The Real Reason Your Friends Won’t Come Over

This isn’t college, anymore — gone are the days of sitting on the floor and using a shoe as a cup-holder. You can't get another futon. Remember what happened on the last one? The most expensive piece of furniture was the stack of textbooks in the corner of the room. What an irresponsible use of literature.

Pretty much the only great thing about being an adult (besides taxes, of course) is getting your own place. Remember that feeling? MINE MINE MINE.

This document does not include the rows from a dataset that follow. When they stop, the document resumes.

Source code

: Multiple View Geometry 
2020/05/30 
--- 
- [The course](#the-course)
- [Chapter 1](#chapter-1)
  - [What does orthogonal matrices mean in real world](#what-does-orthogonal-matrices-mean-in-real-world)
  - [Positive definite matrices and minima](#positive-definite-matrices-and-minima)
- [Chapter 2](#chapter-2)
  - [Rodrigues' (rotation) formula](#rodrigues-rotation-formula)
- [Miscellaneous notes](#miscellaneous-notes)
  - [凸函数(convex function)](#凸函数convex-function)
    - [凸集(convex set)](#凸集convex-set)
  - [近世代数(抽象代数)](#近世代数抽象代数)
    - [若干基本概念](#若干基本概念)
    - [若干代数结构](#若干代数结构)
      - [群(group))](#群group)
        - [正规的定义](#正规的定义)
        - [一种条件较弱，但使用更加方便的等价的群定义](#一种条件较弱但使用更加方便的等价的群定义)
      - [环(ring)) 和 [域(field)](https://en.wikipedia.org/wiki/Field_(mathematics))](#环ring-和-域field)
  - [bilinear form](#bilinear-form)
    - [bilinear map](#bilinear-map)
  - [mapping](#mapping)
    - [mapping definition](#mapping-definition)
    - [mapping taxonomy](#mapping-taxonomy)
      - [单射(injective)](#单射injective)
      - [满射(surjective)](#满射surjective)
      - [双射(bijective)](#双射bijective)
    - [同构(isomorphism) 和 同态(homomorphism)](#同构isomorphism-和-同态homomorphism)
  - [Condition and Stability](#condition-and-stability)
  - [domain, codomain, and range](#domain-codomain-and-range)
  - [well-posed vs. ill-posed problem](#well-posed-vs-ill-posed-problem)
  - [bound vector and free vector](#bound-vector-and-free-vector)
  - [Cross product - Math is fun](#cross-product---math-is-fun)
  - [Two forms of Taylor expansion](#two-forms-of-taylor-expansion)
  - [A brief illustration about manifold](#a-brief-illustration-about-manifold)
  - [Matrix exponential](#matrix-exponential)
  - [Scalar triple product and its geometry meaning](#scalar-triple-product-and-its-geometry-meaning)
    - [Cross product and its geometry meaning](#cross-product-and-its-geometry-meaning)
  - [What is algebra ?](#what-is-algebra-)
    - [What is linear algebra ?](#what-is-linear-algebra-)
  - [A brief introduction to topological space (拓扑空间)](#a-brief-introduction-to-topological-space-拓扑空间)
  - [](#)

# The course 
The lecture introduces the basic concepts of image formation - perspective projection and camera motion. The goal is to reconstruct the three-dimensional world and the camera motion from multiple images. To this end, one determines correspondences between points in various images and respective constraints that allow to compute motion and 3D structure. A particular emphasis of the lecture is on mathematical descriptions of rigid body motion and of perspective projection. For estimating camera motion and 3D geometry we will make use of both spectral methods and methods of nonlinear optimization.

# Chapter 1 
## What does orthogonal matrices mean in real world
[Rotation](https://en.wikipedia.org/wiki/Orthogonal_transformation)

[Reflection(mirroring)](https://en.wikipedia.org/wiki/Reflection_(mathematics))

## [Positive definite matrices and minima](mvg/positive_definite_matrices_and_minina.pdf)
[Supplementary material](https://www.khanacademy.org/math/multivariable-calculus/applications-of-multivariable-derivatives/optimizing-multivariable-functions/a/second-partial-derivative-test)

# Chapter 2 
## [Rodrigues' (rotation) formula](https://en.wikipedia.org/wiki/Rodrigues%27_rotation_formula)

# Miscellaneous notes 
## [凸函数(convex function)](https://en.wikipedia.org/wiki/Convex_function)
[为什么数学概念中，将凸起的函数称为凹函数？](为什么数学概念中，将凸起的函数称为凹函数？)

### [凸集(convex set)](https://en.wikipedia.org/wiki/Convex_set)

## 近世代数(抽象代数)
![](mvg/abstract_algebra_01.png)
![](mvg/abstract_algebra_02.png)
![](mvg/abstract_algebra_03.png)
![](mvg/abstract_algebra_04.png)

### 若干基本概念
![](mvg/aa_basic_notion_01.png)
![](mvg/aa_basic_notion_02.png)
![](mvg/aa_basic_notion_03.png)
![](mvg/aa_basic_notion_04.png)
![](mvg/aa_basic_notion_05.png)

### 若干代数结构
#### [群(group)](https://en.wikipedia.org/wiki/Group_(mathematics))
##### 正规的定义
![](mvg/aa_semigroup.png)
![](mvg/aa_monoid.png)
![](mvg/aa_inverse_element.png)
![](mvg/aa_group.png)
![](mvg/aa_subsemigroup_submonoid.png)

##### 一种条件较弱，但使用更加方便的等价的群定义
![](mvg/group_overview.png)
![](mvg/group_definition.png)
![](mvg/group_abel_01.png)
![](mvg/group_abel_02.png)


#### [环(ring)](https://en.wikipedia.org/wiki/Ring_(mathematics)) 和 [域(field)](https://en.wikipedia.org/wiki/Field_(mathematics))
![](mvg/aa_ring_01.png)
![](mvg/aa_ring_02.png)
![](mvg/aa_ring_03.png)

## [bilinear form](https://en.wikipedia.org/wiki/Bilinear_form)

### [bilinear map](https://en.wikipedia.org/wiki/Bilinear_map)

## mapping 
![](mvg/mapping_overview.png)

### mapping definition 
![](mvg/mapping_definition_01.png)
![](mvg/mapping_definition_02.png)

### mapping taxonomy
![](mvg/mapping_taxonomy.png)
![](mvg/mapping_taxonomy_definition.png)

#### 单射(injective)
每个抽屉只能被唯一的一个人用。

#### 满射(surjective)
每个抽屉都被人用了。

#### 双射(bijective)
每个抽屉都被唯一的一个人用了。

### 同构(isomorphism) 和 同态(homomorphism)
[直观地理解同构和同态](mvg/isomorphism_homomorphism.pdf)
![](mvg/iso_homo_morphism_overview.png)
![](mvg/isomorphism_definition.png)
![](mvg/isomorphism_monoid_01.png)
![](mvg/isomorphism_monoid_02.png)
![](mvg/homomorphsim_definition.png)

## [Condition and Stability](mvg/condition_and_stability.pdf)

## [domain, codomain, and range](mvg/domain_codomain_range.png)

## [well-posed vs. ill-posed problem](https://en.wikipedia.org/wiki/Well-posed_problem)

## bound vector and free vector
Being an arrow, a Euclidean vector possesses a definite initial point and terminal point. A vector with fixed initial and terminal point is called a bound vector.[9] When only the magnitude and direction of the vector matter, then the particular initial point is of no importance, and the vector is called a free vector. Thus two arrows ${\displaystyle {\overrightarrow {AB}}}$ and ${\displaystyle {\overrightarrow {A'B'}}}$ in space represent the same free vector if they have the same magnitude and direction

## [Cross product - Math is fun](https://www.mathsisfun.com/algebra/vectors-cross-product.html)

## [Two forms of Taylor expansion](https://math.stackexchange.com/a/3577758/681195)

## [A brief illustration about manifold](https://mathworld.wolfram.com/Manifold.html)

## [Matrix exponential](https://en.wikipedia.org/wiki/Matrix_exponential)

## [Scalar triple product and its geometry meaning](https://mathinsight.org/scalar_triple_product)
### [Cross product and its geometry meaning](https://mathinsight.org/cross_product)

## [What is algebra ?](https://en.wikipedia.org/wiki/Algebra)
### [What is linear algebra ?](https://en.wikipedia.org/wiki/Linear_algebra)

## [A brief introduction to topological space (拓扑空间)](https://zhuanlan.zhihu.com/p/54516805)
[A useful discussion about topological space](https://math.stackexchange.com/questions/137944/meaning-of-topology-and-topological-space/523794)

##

But then you realize, it's yours alone, and to be alone, if you treat it the same way as your college pad. Ain't nobody coming over for a dinner party if your furniture looks like Berlin in 1946. Your home is basically a physical representation of your personality, and when you've got guests (or worse, family) coming over, it's like a job interview.

And therein lies the problem. Yet another life skill we're expected to know but are never taught. Well, let me drop some knowledge on you. You were a mediocre student, right? Remember your report cards? That's how we're gonna decorate.

All you have to remember are the three C’s — comfort, convenience and culture. (Just made that up, but it kind of works, right?)

Let’s start with comfort. How many people do you usually entertain and how big is your space? Six people will be a bit lost if all you can offer them is one loveseat. Plus just the name loveseat is creepy. I never want to sit next to someone on the "loveseat."

However, if your apartment is small, a gargantuan sectional sofa could be more cumbersome than it’s worth, just like the word "cumbersome." Try mixing a six or seven sofa with accent chairs. Does your furniture feel good to you? If not, it won’t feel good to anyone else, either. On the other hand, if you’re the only one who can stand it — because, say, you just avoid sitting on the ripped leather or exposed springs — you should probably reevaluate your standards.

Riffing on a more nuanced form of comfort is convenience. There’s just nothing like sitting down in a great chair. You feel powerful. You can criticize anything, A great chair makes you a God among men.

Think. Imagine yourself in that chair. What do you have? Vodka martini straight up with a twist? Side table. What are you doing? Leaning comically far back? Ottoman. Sharing your wisdom? Which direction is your interlocutor? Sofa. What are you discussing? Is it something in the room? Bookshelf.

Think about this vista from any given angle. Don’t fill an area just because it’s open. Avoid horror vacui (that's Latin for “fear of empty space”). Imagine how people (and pets) will move through a space, and let your pieces work together with plenty of room to allow light, air and hopefully a little mojo pass between.

 The best part: No one is going to tell you that you can’t have your snack or beverage with you (ahem, Mom) because the furniture should also be convenient to clean. Sure, the family heirloom you inherited looks cool, but is it practical? If you find yourself chasing people around with a spray bottle and dustpan, you either need to chill out or invest in some more manageable furniture.

Okay, finally: Culture. No, I do not mean the mold growing behind your refrigerator. (Ew, really?) By culture, I mean things like style, trendiness and even sustainability — yes, we are moving toward a greener culture, even when it comes to furniture. Tables and chairs can now be environmentally responsible and aesthetically pleasing. Whether that be a sleek nod to minimalism, a bold geometric design or a favorite color or texture, you can play with side tables, accessories, accent chairs — new and old — to bring character into your home while sticking to your values. Just be sure to shop with sustainable retailers. Throw in a green plant, and BAM, you’ve got your life together.

These guidelines are nothing you can’t handle and will go a long way in entertaining your friends — not to mention yourself. Now go out there and make me proud!